Posted on 11/12/2003 4:01:48 PM PST by nickcarraway

College students are usually expected to be sophomoric in political outlook, only discovering conservative values once they're finally forced to pick up their own bar tabs. "Anyone who isn't a socialist at age 20," Churchill is erroneously said to have said, "doesn't have a heart." College is a time of protest and experimentation that temporarily places students to the left of their working peers and parents.

However, a recently released survey conducted by Harvard University's Institute of Politics (IOP), casts some doubt on this picture.
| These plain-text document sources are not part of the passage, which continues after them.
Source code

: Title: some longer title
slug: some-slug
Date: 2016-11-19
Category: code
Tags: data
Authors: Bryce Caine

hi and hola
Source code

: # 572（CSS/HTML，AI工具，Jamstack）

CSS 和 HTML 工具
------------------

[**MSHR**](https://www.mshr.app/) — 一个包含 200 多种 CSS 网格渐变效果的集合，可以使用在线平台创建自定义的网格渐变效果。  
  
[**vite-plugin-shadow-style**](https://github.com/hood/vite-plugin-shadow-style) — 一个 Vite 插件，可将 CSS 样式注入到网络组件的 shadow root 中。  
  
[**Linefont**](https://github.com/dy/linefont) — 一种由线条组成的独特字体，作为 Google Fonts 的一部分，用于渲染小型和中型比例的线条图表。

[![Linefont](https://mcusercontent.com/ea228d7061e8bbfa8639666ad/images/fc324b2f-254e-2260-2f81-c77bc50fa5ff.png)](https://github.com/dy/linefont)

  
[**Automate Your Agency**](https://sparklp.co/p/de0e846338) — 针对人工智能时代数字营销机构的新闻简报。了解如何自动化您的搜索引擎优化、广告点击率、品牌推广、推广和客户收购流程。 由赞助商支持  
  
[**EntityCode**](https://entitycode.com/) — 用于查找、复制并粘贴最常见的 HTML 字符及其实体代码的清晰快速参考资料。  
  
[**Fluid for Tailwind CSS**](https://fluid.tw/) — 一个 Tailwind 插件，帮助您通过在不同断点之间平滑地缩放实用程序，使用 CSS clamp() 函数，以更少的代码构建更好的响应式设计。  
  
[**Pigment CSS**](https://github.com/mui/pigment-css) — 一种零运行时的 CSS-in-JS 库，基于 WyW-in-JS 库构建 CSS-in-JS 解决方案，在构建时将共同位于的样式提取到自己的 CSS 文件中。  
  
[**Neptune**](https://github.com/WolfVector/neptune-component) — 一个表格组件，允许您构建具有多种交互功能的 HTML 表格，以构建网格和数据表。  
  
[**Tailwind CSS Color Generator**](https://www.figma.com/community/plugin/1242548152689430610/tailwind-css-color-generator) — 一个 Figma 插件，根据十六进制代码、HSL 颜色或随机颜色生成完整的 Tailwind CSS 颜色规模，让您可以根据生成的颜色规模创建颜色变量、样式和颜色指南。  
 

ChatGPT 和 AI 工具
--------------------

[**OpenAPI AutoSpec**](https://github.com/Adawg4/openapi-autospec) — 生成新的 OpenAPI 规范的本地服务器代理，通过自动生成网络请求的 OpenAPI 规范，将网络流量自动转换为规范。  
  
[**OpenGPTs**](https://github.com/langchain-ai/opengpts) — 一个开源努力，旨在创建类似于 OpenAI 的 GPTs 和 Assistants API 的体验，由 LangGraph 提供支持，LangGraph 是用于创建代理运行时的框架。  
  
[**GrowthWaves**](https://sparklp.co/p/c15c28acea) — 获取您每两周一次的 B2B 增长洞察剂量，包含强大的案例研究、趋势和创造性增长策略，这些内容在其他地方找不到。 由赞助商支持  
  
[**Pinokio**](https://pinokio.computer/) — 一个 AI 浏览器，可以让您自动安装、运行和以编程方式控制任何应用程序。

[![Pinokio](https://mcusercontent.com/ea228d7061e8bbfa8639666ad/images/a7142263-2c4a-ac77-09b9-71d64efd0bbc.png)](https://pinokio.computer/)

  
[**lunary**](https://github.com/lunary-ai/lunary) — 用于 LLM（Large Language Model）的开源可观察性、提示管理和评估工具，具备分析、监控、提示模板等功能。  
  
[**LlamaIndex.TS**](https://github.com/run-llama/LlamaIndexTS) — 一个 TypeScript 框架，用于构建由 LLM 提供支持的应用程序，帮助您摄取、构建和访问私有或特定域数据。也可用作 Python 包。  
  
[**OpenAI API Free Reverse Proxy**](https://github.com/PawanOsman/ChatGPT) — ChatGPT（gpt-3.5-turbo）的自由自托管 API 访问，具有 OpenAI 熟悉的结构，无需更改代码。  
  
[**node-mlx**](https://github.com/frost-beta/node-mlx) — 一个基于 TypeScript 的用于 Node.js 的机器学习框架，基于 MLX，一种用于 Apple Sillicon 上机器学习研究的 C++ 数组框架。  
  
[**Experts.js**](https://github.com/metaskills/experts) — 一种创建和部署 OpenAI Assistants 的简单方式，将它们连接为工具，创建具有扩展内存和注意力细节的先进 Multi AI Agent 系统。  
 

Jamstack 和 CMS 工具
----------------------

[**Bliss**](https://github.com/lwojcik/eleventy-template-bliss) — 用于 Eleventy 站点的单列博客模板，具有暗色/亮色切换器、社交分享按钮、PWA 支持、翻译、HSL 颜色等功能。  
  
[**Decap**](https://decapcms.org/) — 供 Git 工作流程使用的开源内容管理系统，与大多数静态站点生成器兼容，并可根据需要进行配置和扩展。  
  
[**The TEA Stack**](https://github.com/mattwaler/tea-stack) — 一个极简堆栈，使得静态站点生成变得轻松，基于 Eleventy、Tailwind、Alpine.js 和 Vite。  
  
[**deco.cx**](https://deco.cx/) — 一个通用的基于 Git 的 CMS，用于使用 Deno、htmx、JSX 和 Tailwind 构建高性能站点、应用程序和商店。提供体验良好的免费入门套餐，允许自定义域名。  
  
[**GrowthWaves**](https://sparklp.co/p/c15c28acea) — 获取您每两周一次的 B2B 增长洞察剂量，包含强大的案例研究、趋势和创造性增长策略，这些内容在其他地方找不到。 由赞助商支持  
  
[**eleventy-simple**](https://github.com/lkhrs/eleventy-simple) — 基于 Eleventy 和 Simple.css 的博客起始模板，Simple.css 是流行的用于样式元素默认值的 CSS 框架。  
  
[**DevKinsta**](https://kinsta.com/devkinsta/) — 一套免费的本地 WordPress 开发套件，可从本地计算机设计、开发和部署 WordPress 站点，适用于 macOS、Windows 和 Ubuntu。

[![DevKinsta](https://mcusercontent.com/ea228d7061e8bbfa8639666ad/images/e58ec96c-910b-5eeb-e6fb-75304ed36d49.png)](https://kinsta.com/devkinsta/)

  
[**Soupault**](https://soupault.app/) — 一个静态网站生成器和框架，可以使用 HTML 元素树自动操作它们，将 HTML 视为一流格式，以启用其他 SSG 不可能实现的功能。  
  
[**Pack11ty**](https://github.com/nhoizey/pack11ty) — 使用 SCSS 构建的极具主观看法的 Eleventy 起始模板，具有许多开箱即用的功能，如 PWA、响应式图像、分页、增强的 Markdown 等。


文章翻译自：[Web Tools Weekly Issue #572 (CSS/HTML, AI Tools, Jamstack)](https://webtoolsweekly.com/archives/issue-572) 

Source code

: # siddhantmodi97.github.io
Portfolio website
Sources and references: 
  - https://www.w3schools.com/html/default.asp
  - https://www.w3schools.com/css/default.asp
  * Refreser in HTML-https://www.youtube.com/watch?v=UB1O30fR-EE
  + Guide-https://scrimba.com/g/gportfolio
The IOP interviewed 1,202 undergraduates in the first part of October, (with margin of error of about 3 percent) and its findings were wonderfully counterintuitive.

Specifically, the IOP poll found that President Bush is more popular with college undergrads than he is with the general population -- by a significant margin. Sixty-one percent of students approve of the job Bush is doing, compared to 53 percent of the public. In fact, Bush's job approval rating has remained steady over the last six months among undergrads, even as it has declined elsewhere (a similar survey was done in April). In addition, 46 percent of undergrads say that the country is "on the right track," compared to 39 percent of the public. That number is even more surprising considering the tight job market that college students face -- one would think they would be railing against the president with every rejected résumé.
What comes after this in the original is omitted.